Abstract Number: S-43
Abstract Type: Original Research
This study aims to assess the ability of anesthesia residents to acquire and retain knowledge regarding informed consent documentation for epidural labor analgesia, in the setting of didactic teaching versus simulation. It also assesses how well this knowledge is translated to practical clinical ability by assessing the verbal informed consent process during an interaction with a standardized patient.
Twenty anesthesia residents in various years of training were randomized to a ‘didactic group’ or ‘simulation group’. Each resident was presented with a written scenario and asked to document the informed consent process as they normally would in clinical practice (pre-test). The didactic group then had a presentation about informed consent, while the residents in the simulation group each interviewed a simulated patient (high fidelity simulation mannequin) where scenarios focused on different aspects of informed consent. All residents were then again asked to read a scenario and document the informed consent process (post-test). Six weeks later all residents interviewed a standardized patient in labor and documented the informed consent from this interaction (6 week test).
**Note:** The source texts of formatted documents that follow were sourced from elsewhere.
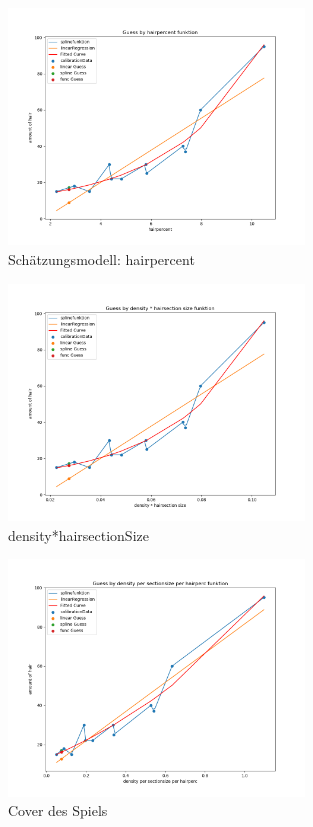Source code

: \documentclass[german,a4paper, 12pt]{scrartcl}
\begin{document}
\begin{figure}[H]
	\centering
	\includegraphics[width=0.7\textwidth]{fig64/g01_hairpercent.png}
	\caption[]{Schätzungsmodell: hairpercent}
	\label{img:cover}
\end{figure}
\begin{figure}[H]
	\centering
	\includegraphics[width=0.7\textwidth]{fig64/g02_densitynorm.png}
	\caption[]{density*hairsectionSize}
	\label{img:cover}
\end{figure}
\begin{figure}[H]
	\centering
	\includegraphics[width=0.7\textwidth]{fig64/g03_densitynorm2.png}
	\caption[]{Cover des Spiels}
	\label{img:cover}
\end{figure}
\end{document}
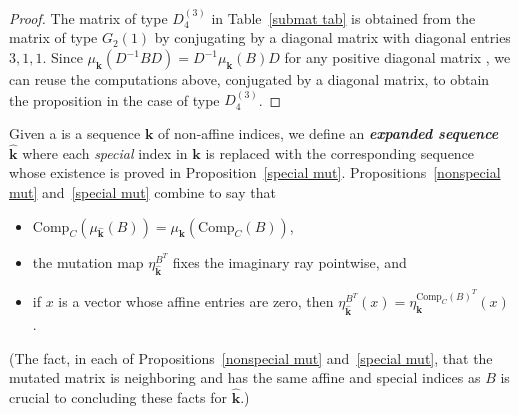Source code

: \documentclass[10pt]{article}
\theoremstyle{definition}
\theoremstyle{remark}
\numberwithin{equation}{section}
\newcommand{\newword}[1]{\textbf{\emph{#1}}}
\newcommand{\0}{{\mathbf{0}}}
\newcommand{\Comp}{\mathrm{Comp}_C}
\newcommand{\kk}{{\boldsymbol{k}}}
\begin{document}
\begin{proof}
The matrix of type $D_4^{(3)}$ in Table~\ref{submat tab} is obtained from the matrix of type $G_2{(1)}$ by conjugating by a diagonal matrix with diagonal entries $3,1,1$.
Since $\mu_\kk(D^{-1}BD)=D^{-1}\mu_\kk(B)D$ for any positive diagonal matrix \cite[Proposition~4.5]{ca1}, we can reuse the computations above, conjugated by a diagonal matrix, to obtain the proposition in the case of type $D_4^{(3)}$.
\end{proof}

Given a  is a sequence $\kk$ of non-affine indices, we define an \newword{expanded sequence}~$\widehat\kk$ 
where each \emph{special} index in $\kk$ is replaced with the corresponding sequence whose existence is proved in Proposition~\ref{special mut}.
Propositions~\ref{nonspecial mut} and~\ref{special mut} combine to say that 
\begin{itemize}
\item
$\Comp(\mu_{\widehat\kk}(B))=\mu_\kk(\Comp(B))$,
\item
the mutation map $\eta^{B^T}_{\widehat\kk}$ fixes the imaginary ray pointwise, and 
\item
if $x$ is a vector whose affine entries are zero, then $\eta^{B^T}_{\widehat\kk}(x)=\eta^{\Comp(B)^T}_\kk(x)$.
\end{itemize}
(The fact, in each of Propositions~\ref{nonspecial mut} and~\ref{special mut}, that the mutated matrix is neighboring and has the same affine and special indices as $B$ is crucial to concluding these facts for $\widehat\kk$.)
\end{document}
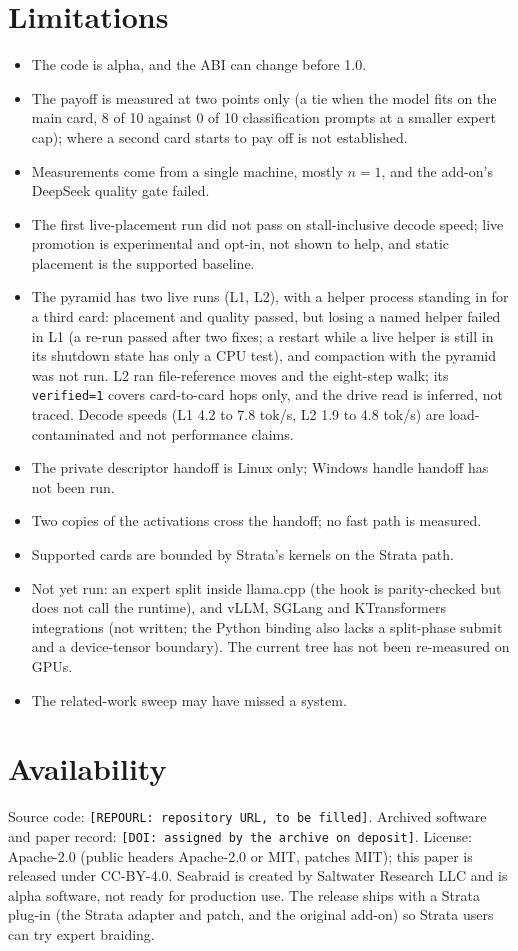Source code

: \documentclass[11pt]{article}
\newcommand{\product}{Seabraid}                 %
\newcommand{\REPOURL}{\texttt{[REPOURL: repository URL, to be filled]}}
\newcommand{\DOI}{\texttt{[DOI: assigned by the archive on deposit]}}
\begin{document}
\section{Limitations}
\begin{itemize}
\item The code is alpha, and the ABI can change before 1.0.
\item The payoff is measured at two points only (a tie when the model fits on the main card, 8 of 10 against 0 of 10
classification prompts at a smaller expert cap); where a second card starts to pay off is not established.
\item Measurements come from a single machine, mostly $n=1$, and the add-on's DeepSeek quality gate failed.
\item The first live-placement run did not pass on stall-inclusive decode speed; live promotion is experimental and
opt-in, not shown to help, and static placement is the supported baseline.
\item The pyramid has two live runs (L1, L2), with a helper process standing in for a third card: placement and quality passed, but
losing a named helper failed in L1 (a re-run passed after two fixes; a restart while a live helper is still in its shutdown state has only a CPU test), and compaction with the pyramid was not run. L2 ran file-reference
moves and the eight-step walk; its \texttt{verified=1} covers card-to-card hops only, and the drive read is inferred, not traced. Decode
speeds (L1 4.2 to 7.8 tok/s, L2 1.9 to 4.8 tok/s) are load-contaminated and not performance claims.
\item The private descriptor handoff is Linux only; Windows handle handoff has not been run.
\item Two copies of the activations cross the handoff; no fast path is measured.
\item Supported cards are bounded by Strata's kernels on the Strata path.
\item Not yet run: an expert split inside llama.cpp (the hook is parity-checked but does not call the runtime),
and vLLM, SGLang and KTransformers integrations (not written; the Python binding also lacks a split-phase submit and a
device-tensor boundary). The current tree has not been re-measured on GPUs.
\item The related-work sweep may have missed a system.
\end{itemize}

\section{Availability}
Source code: \REPOURL. Archived software and paper record: \DOI. License: Apache-2.0 (public headers Apache-2.0 or MIT, patches MIT);
this paper is released under CC-BY-4.0. \product{} is created by Saltwater Research LLC and is alpha software, not
ready for production use. The release ships with a Strata plug-in (the Strata adapter and patch, and the original add-on) so
Strata users can try expert braiding.
\end{document}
The documentation and the verbal interaction with the standardized patient were scored independently by two investigators using a points system based on Canadian Medical Protective Association guidelines as well as current literature and expert opinion from several experienced obstetrical anaesthesiologists.
There was no significant difference in the baseline performance between the two groups. The didactic group performed better than the simulation group at both the immediate time point and six week time point. Both groups had a significant improvement in their written consent documentation at the immediate time point compared to baseline, but the improvement in the didactic group was greater. The didactic group retained their acquired knowledge at the six week time point better than the simulation group. Clinical test scores (acquisition of oral informed consent from a standardized patient) did not differ statistically between groups.
A didactic teaching method was better than simulation for residents to acquire and retain knowledge regarding informed consent. The difference between the two groups at the immediate time point could be either due to a real effect, to the method of teaching between the two groups or to unrecognized differences in the content delivered. However the absence of a difference in the clinical test scores indicates that didactic teaching is not superior to simulation training during a conversation observed between a resident and a standardized patient to obtain informed consent.
1. Canadian Medical Protective Association. Consent: A guide for Canadian physicians, 2006.
2. Middle JV, Wee MYK. Informed consent for epidural analgesia in labour: a survey of UK practice. Anaesthesia 2009; 64:161-164.